**What you are asked to do**.
Below are the records. Retype exactly the lines between the lines holding "A row with index" and "For extracting a", inclusive.

================

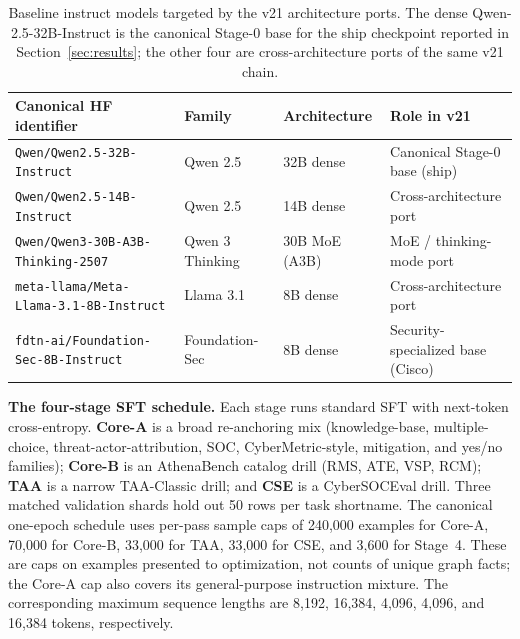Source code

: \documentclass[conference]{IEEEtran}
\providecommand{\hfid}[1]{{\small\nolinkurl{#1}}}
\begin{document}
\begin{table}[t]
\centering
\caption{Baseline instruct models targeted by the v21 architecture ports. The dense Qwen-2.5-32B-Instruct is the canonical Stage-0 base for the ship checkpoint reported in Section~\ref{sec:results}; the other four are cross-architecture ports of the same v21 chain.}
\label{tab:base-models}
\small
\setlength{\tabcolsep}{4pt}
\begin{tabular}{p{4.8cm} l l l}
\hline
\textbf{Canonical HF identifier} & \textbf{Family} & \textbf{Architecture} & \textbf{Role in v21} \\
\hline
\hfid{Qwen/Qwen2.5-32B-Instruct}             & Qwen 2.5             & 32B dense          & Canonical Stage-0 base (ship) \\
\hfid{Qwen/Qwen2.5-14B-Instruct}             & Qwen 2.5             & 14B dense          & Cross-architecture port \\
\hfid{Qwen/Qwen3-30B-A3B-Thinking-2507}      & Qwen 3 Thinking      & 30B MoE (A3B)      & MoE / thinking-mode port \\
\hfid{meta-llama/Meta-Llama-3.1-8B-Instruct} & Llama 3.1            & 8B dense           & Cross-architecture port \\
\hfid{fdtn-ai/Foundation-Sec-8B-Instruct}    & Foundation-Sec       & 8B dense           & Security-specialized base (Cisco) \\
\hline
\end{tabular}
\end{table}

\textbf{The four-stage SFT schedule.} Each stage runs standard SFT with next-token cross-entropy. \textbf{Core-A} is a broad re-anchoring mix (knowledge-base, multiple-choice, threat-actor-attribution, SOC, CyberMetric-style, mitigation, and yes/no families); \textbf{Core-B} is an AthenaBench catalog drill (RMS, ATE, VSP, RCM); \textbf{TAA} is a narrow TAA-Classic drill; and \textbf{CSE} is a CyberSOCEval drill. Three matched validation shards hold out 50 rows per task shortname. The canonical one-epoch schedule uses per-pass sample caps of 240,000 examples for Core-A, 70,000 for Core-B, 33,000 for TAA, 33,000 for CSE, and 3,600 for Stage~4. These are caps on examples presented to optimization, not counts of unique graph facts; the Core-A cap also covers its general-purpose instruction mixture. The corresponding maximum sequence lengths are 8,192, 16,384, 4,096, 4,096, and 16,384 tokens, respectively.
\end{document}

================

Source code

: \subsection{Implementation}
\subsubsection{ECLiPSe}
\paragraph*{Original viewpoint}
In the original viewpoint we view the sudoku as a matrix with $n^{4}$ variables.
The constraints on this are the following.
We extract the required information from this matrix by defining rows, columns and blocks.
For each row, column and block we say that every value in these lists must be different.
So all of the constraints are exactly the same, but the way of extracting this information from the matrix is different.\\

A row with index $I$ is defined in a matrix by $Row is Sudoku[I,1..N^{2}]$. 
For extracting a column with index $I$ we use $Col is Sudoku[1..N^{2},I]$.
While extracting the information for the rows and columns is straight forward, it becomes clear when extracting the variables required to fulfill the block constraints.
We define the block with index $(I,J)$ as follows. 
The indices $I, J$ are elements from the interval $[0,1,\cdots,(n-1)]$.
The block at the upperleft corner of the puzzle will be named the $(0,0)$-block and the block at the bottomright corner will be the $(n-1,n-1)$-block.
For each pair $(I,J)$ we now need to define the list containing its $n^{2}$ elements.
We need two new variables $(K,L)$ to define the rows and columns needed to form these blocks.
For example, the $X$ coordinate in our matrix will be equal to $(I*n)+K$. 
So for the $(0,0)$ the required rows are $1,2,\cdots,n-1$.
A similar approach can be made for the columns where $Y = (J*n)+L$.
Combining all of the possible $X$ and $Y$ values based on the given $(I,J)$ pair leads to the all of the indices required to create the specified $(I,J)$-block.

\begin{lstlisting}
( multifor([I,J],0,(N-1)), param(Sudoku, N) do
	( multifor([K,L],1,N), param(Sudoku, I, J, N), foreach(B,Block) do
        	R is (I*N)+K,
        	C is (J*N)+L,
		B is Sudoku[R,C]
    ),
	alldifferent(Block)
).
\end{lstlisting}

================

**Your response**.
A row with index $I$ is defined in a matrix by $Row is Sudoku[I,1..N^{2}]$. 
For extracting a column with index $I$ we use $Col is Sudoku[1..N^{2},I]$.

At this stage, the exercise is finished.